Funeral For A Friend – Conduit
- By Chris Jefferies -
- Jan 25, 2013
Funeral For A Friend do have more than one register. But listening to their sixth studio album ‘Conduit’, you could be forgiven for thinking that they don’t.
With only 40% of the original line-up still intact (singer Matt Davies-Kreye and lead guitarist Kris Coombs-Roberts), much of what made them seem like one of the UK’s most exciting emo-core prospects ten years ago has evaporated. Conduit is a fairly repetitious album which feels short on inspiration and bustles along for 29 minutes with barely any variation from the distortion-drenched guitars or the relentlessly angst-ridden vocals.
As a case in point, the only track that sticks around for more three-and-a-half minutes (the raucous finale of ‘High Castles’) was released fourteen months ago as part of their ‘See You All In Hell’ EP.
Indeed this song is the only one to feature a memorable sing-along, in the form of the guttural refrain: “Our words are weapons / They are our shield”.

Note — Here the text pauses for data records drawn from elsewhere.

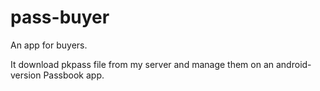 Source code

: # pass-buyer
An app for buyers.

It download pkpass file from my server and manage them on an android-version Passbook app.
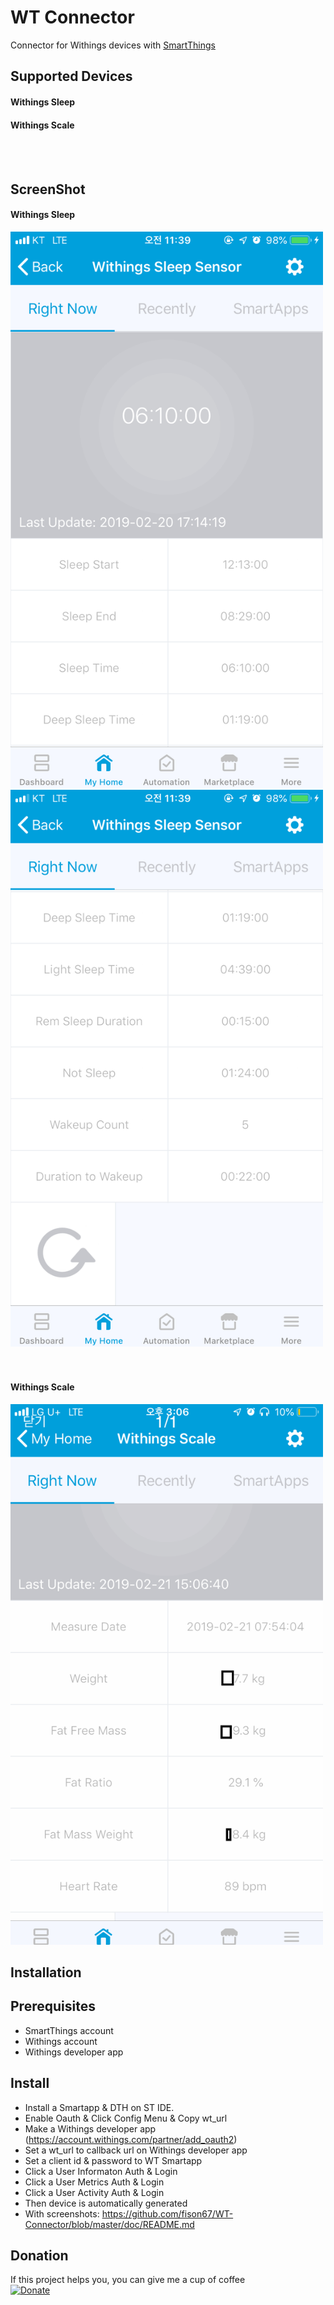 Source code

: # WT Connector
Connector for Withings devices with [SmartThings](https://www.smartthings.com/getting-started)

## Supported Devices
#### Withings Sleep<br/>
#### Withings Scale<br/>
<br/><br/>

## ScreenShot
#### Withings Sleep<br/>
<img src="./doc/slepp1.png?raw=true" title="Withings Sleep" width="500px"><br/>
<img src="./doc/sleep2.png?raw=true" title="Withings Sleep" width="500px"><br/>
<br/><br/>
#### Withings Scale<br/>
<img src="./doc/scale.png?raw=true" title="Withings Scale" width="500px"><br/>

## Installation

## Prerequisites
* SmartThings account
* Withings account
* Withings developer app 

## Install
* Install a Smartapp & DTH on ST IDE.
* Enable Oauth & Click Config Menu & Copy wt_url
* Make a Withings developer app (https://account.withings.com/partner/add_oauth2)
* Set a wt_url to callback url on Withings developer app
* Set a client id & password to WT Smartapp
* Click a User Informaton Auth & Login
* Click a User Metrics Auth & Login
* Click a User Activity Auth & Login
* Then device is automatically generated
* With screenshots: https://github.com/fison67/WT-Connector/blob/master/doc/README.md

## Donation
If this project helps you, you can give me a cup of coffee<br/>
[![Donate](https://img.shields.io/badge/Donate-PayPal-green.svg)](https://paypal.me/fison67)
<br/><br/>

The band’s newest recruit, former Rise To Remain drummer Pat Lundy, puts in an accomplished and energetic shift behind the kit, but the overall tempo never varies to any appreciable degree.
The syncopated rhythms and technical guitar licks that used to characterise FFAF are still present in patches, with ‘Elements’ and ‘Best Friends And Hospital Beds’ providing a couple of high points.
However, it is the latest single ‘The Distance’ which probably best sums up where the Welsh quintet are in 2013: a formulaic two-minute thump-along, which speaks of their relentless touring schedule as a badge of pride.
And it’s particularly telling that Davies-Kreye feels the need to roll out the old adage: “age is nothing but a number” – a lyric that would be more fitting for a 72-year-old Tom Jones, rather than a singer who is still in his early thirties.
With their constant reinventions, it’s clear that Funeral For A Friend are searching for a way to secure true longevity, but it’s hard to escape the conclusion that this world-weary and largely homogenous album is a step in the wrong direction.